**Exercise directions**
Leave out the images; return the rest of the data exactly.

* * *

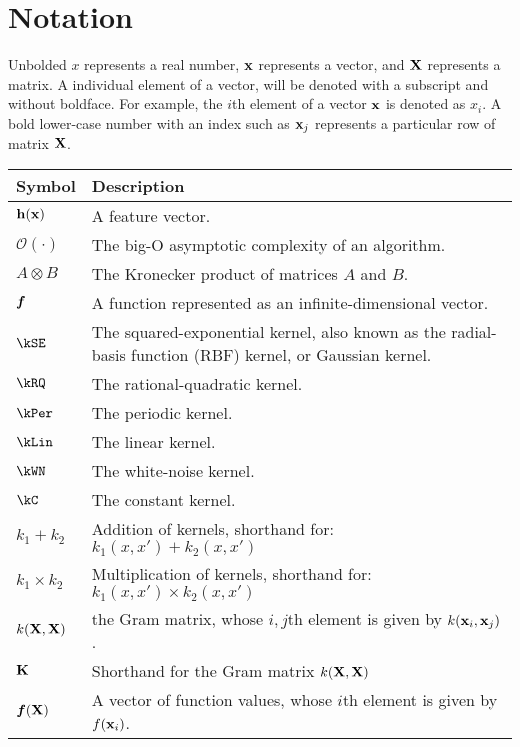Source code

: 
\inbpdocument

\chapter*{Notation}
\label{ch:notation}


Unbolded $x$ represents a real number, ${\bf{x}}$ represents a vector, and $\mathbf{X}$ represents a matrix.
A individual element of a vector, will be denoted with a subscript and without boldface.
For example, the $i$th element of a vector ${\bf{x}}$ is denoted as $x_i$.
A bold lower-case number with an index such as ${\bf{x}}_j$ represents a particular row of matrix $\mathbf{X}$.

\vspace{1cm}

\begin{tabular}{lm{12cm}}
Symbol \quad     & Description \\
\hline
${\bf{h}}({\bf{x}})$       & A feature vector. \\
$\mathcal{O}(\cdot)$ & The big-O asymptotic complexity of an algorithm. \\
$A \otimes B$ & The Kronecker product of matrices $A$ and $B$. \\
$\boldsymbol{f}$ & A function represented as an infinite-dimensional vector. \\
$\kSE$ & The squared-exponential kernel, also known as the radial-basis function (RBF) kernel, or Gaussian kernel. \\
$\kRQ$ & The rational-quadratic kernel. \\
$\kPer$ & The periodic kernel. \\
$\kLin$ & The linear kernel. \\
$\kWN$ & The white-noise kernel. \\
$\kC$ & The constant kernel. \\
$k_1 + k_2$ & Addition of kernels, shorthand for: $k_1(x,x') + k_2(x,x')$ \\
$k_1 \times k_2$& Multiplication of kernels, shorthand for: $k_1(x,x') \times k_2(x,x')$ \\
$k(\mathbf{X}, \mathbf{X})$ & the Gram matrix, whose $i,j$th element is given by $k({\bf{x}}_i, {\bf{x}}_j)$. \\
$\mathbf{K}$ & Shorthand for the Gram matrix $k(\mathbf{X}, \mathbf{X})$ \\
$\boldsymbol{f}(\mathbf{X})$ & A vector of function values, whose $i$th element is given by $f({\bf{x}}_i)$.
\end{tabular}

\outbpdocument{
}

* * *

**Solution**
Source code

: 
\inbpdocument

\chapter*{Notation}
\label{ch:notation}


Unbolded $x$ represents a real number, ${\bf{x}}$ represents a vector, and $\mathbf{X}$ represents a matrix.
A individual element of a vector, will be denoted with a subscript and without boldface.
For example, the $i$th element of a vector ${\bf{x}}$ is denoted as $x_i$.
A bold lower-case number with an index such as ${\bf{x}}_j$ represents a particular row of matrix $\mathbf{X}$.

\vspace{1cm}

\begin{tabular}{lm{12cm}}
Symbol \quad     & Description \\
\hline
${\bf{h}}({\bf{x}})$       & A feature vector. \\
$\mathcal{O}(\cdot)$ & The big-O asymptotic complexity of an algorithm. \\
$A \otimes B$ & The Kronecker product of matrices $A$ and $B$. \\
$\boldsymbol{f}$ & A function represented as an infinite-dimensional vector. \\
$\kSE$ & The squared-exponential kernel, also known as the radial-basis function (RBF) kernel, or Gaussian kernel. \\
$\kRQ$ & The rational-quadratic kernel. \\
$\kPer$ & The periodic kernel. \\
$\kLin$ & The linear kernel. \\
$\kWN$ & The white-noise kernel. \\
$\kC$ & The constant kernel. \\
$k_1 + k_2$ & Addition of kernels, shorthand for: $k_1(x,x') + k_2(x,x')$ \\
$k_1 \times k_2$& Multiplication of kernels, shorthand for: $k_1(x,x') \times k_2(x,x')$ \\
$k(\mathbf{X}, \mathbf{X})$ & the Gram matrix, whose $i,j$th element is given by $k({\bf{x}}_i, {\bf{x}}_j)$. \\
$\mathbf{K}$ & Shorthand for the Gram matrix $k(\mathbf{X}, \mathbf{X})$ \\
$\boldsymbol{f}(\mathbf{X})$ & A vector of function values, whose $i$th element is given by $f({\bf{x}}_i)$.
\end{tabular}

\outbpdocument{
}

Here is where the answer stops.